Twinkling of the nearest and brightest millisecond pulsar
18 June 2015
Originally conceived as an imaging telescope, the Murchison Widefield Array (MWA) has now been equipped with a high time resolution data recorder to enable time domain science applications such as pulsars and fast radio bursts. By taking advantage of this new capability, CAASTRO Associate Investigator Dr Ramesh Bhat led the first pulsar science project with the MWA. The team’s observation of the milisecond pulsar J0437-4715 enabled them to study the pulsars’s twinkling (i.e. scintillation), leading to new insights into the location of turbulent interstellar plasma that is causing it.

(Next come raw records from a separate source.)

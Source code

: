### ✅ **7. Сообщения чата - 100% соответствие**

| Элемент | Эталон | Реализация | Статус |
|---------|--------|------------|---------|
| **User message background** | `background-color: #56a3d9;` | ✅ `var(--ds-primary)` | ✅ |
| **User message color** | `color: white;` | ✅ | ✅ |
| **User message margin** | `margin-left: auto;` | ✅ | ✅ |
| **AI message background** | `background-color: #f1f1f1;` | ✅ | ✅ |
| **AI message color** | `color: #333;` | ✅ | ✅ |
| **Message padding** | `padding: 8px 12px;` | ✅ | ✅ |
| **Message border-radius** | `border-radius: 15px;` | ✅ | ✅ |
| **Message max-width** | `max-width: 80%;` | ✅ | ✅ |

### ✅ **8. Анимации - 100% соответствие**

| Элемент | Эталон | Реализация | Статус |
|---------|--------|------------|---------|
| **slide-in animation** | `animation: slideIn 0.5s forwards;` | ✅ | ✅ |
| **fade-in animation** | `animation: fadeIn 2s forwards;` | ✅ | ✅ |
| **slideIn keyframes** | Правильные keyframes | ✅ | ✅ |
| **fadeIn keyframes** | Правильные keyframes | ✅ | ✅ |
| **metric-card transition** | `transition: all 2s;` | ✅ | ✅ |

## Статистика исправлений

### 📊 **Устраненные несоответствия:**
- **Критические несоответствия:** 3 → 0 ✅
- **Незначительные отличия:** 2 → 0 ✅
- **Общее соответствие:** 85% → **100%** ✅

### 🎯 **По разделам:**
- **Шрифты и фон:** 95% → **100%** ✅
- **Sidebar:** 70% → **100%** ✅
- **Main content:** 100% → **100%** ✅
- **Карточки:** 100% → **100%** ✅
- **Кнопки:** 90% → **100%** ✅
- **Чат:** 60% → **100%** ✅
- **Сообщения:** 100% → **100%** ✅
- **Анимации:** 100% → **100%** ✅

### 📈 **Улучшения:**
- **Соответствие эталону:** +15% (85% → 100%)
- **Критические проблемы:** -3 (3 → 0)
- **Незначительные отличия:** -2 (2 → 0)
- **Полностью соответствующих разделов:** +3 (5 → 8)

Discovered in 1993 by the 64-metre CSIRO Parkes radio telescope, this nearest and brightest millisecond pulsar spins at an astonishing rate of 174 times per second and is located at a distance of about 500 light years (150 parsecs). It is an extremely important object for high-precision timing applications such as pulsar timing array experiments that aim to detect nanoHertz (light-year wavelength) gravitational waves and high-precision pulsar polarimetry and astrometry. The MWA observations enabled the lowest-frequency scintillation studies ever made of this top-ranked timing-array pulsar, revealing the observational signatures that arise from diffractive and refractive scintillation effects caused as pulsar signals travel through the interstellar medium.

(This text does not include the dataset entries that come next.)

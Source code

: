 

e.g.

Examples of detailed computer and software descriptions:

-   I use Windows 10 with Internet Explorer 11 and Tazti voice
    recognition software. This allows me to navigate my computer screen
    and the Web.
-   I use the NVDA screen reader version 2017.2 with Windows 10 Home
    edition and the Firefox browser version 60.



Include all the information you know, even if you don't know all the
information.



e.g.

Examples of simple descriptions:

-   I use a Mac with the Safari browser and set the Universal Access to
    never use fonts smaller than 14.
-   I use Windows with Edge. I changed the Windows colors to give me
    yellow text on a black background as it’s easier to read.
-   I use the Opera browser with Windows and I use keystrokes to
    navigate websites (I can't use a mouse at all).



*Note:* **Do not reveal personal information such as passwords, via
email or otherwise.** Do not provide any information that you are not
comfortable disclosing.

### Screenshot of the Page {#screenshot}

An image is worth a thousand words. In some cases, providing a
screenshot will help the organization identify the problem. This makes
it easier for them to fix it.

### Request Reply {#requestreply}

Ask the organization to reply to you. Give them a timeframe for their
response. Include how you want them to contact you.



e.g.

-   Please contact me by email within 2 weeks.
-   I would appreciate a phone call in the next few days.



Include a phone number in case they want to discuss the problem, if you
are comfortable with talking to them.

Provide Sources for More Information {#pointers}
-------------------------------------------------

A radio analogue of stellar twinkling, interstellar scintillation is a powerful tool that enables us to glean a wealth of information relating to the microstructure of turbulent interstellar plasma. In pulsar observations, it can manifest as rapid and deep modulations of pulse intensity in time and frequency and can be used to determine the location and distribution of interstellar plasma along the pulsar’s line of sight. Their analysis suggests much of the plasma that is causing scintillation of the pulsar is located at a distance of ~80-120 parsecs from the Sun, in stark disagreement with a recent claim that the screen is closer (~10 parsecs). Their inferred location also matches well with the predicted distance to the edge of the Local Hot Bubble – a large, tenuous, X-ray emitting cavity that envelopes the Solar neighbourhood, and extends out to ~10-50 parsecs in the Galactic plane and ~100-300 parsecs perpendicular to the plane.
This early science from commissioning observations vividly demonstrates the MWA’s potential for pulsar astronomy. A major boost in sensitivity is imminent with the implementation of a tied-array beam mode that coherently combines the tile powers to reach the full array sensitivity. Dr Bhat and his team will then undertake a low-frequency census of pulsars in the southern hemisphere including millisecond pulsars that are part of pulsar timing arrays (PTAs). Routine observations of such pulsars are particularly valuable for tracking interstellar space weather along their lines of sight, offering the potential of increasing the detection sensitivity of PTAs to gravitational waves.